Task directions: Pull every line of the entries that has the word "modificadas".

____ Provided records

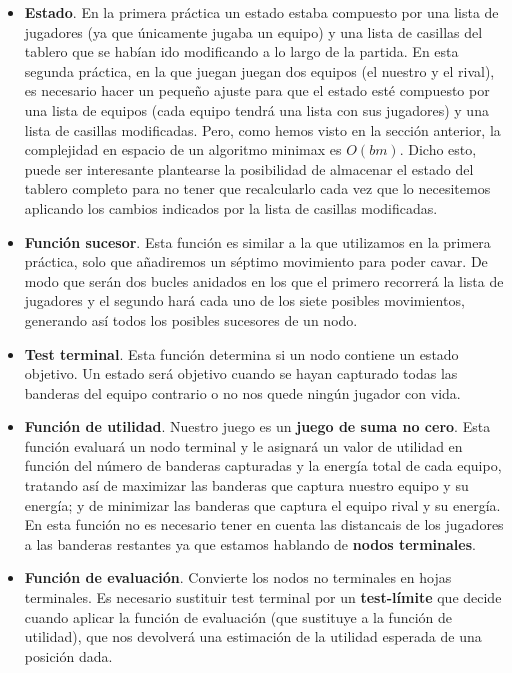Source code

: \begin{itemize}
\item \textbf{Estado}. En la primera práctica un estado estaba
  compuesto por una lista de jugadores (ya que únicamente jugaba un
  equipo) y una lista de casillas del tablero que se habían ido
  modificando a lo largo de la partida. En esta segunda práctica, en
  la que juegan juegan dos equipos (el nuestro y el rival), es
  necesario hacer un pequeño ajuste para que el estado esté compuesto
  por una lista de equipos (cada equipo tendrá una lista con sus
  jugadores) y una lista de casillas modificadas. Pero, como hemos
  visto en la sección anterior, la complejidad en espacio de un
  algoritmo minimax es $O(bm)$. Dicho esto, puede ser interesante
  plantearse la posibilidad de almacenar el estado del tablero
  completo para no tener que recalcularlo cada vez que lo necesitemos
  aplicando los cambios indicados por la lista de casillas modificadas.
\item \textbf{Función sucesor}. Esta función es similar a la que
  utilizamos en la primera práctica, solo que añadiremos un séptimo
  movimiento para poder cavar. De modo que serán dos bucles anidados
  en los que el primero recorrerá la lista de jugadores y el segundo
  hará cada uno de los siete posibles movimientos, generando así todos
  los posibles sucesores de un nodo.
\item \textbf{Test terminal}. Esta función determina si un nodo contiene un
estado objetivo. Un estado será objetivo cuando se hayan capturado
todas las banderas del equipo contrario o no nos quede ningún jugador
con vida.
\item \textbf{Función de utilidad}. Nuestro juego es un \textbf{juego de
  suma no cero}. Esta función evaluará un nodo terminal y le asignará
un valor de utilidad en función del número de banderas capturadas y
la energía total de cada equipo, tratando así de maximizar las
banderas que captura nuestro equipo y su energía; y de minimizar las
banderas que captura el equipo rival y su energía. En esta función no
es necesario tener en cuenta las distancais de los jugadores a las
banderas restantes ya que estamos hablando de \textbf{nodos terminales}.
\item \textbf{Función de evaluación}. Convierte los nodos no terminales en
hojas terminales. Es necesario sustituir test terminal por un
\textbf{test-límite} que decide cuando aplicar la función de
evaluación (que sustituye a la función de utilidad), que nos devolverá
una estimación de la utilidad esperada de una posición dada.
\end{itemize}

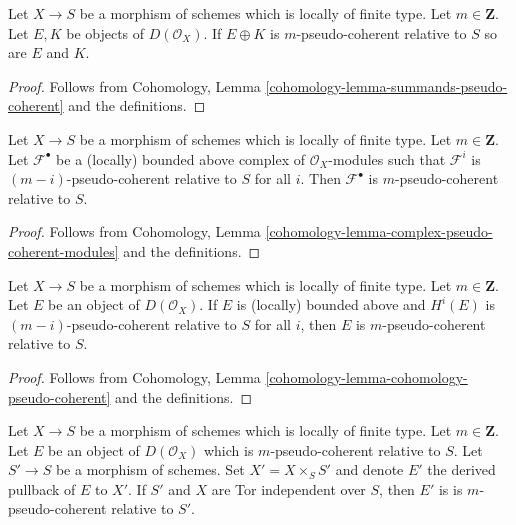 \begin{lemma}
\label{lemma-summands-relative-pseudo-coherent}
Let $X \to S$ be a morphism of schemes which is locally of finite type.
Let $m \in \mathbf{Z}$. Let $E, K$ be objects of $D(\mathcal{O}_X)$.
If $E \oplus K$ is $m$-pseudo-coherent relative to $S$ so are $E$ and $K$.
\end{lemma}

\begin{proof}
Follows from
Cohomology, Lemma \ref{cohomology-lemma-summands-pseudo-coherent}
and the definitions.
\end{proof}

\begin{lemma}
\label{lemma-complex-relative-pseudo-coherent-modules}
Let $X \to S$ be a morphism of schemes which is locally of finite type.
Let $m \in \mathbf{Z}$. Let $\mathcal{F}^\bullet$ be a (locally) bounded
above complex of $\mathcal{O}_X$-modules such that $\mathcal{F}^i$ is
$(m - i)$-pseudo-coherent relative to $S$ for all $i$. Then
$\mathcal{F}^\bullet$ is $m$-pseudo-coherent relative to $S$.
\end{lemma}

\begin{proof}
Follows from
Cohomology, Lemma \ref{cohomology-lemma-complex-pseudo-coherent-modules}
and the definitions.
\end{proof}

\begin{lemma}
\label{lemma-cohomology-relative-pseudo-coherent}
Let $X \to S$ be a morphism of schemes which is locally of finite type.
Let $m \in \mathbf{Z}$. Let $E$ be an object of $D(\mathcal{O}_X)$.
If $E$ is (locally) bounded above and $H^i(E)$ is $(m - i)$-pseudo-coherent
relative to $S$ for all $i$, then $E$ is $m$-pseudo-coherent relative to $S$.
\end{lemma}

\begin{proof}
Follows from
Cohomology, Lemma \ref{cohomology-lemma-cohomology-pseudo-coherent}
and the definitions.
\end{proof}

\begin{lemma}
\label{lemma-base-change-relative-pseudo-coherent}
Let $X \to S$ be a morphism of schemes which is locally of finite type.
Let $m \in \mathbf{Z}$. Let $E$ be an object of $D(\mathcal{O}_X)$
which is $m$-pseudo-coherent relative to $S$. Let $S' \to S$ be a
morphism of schemes. Set $X' = X \times_S S'$ and denote $E'$
the derived pullback of $E$ to $X'$. If $S'$ and $X$ are
Tor independent over $S$, then $E'$ is
is $m$-pseudo-coherent relative to $S'$.
\end{lemma}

________

Response box:
  jugadores) y una lista de casillas modificadas. Pero, como hemos
  aplicando los cambios indicados por la lista de casillas modificadas.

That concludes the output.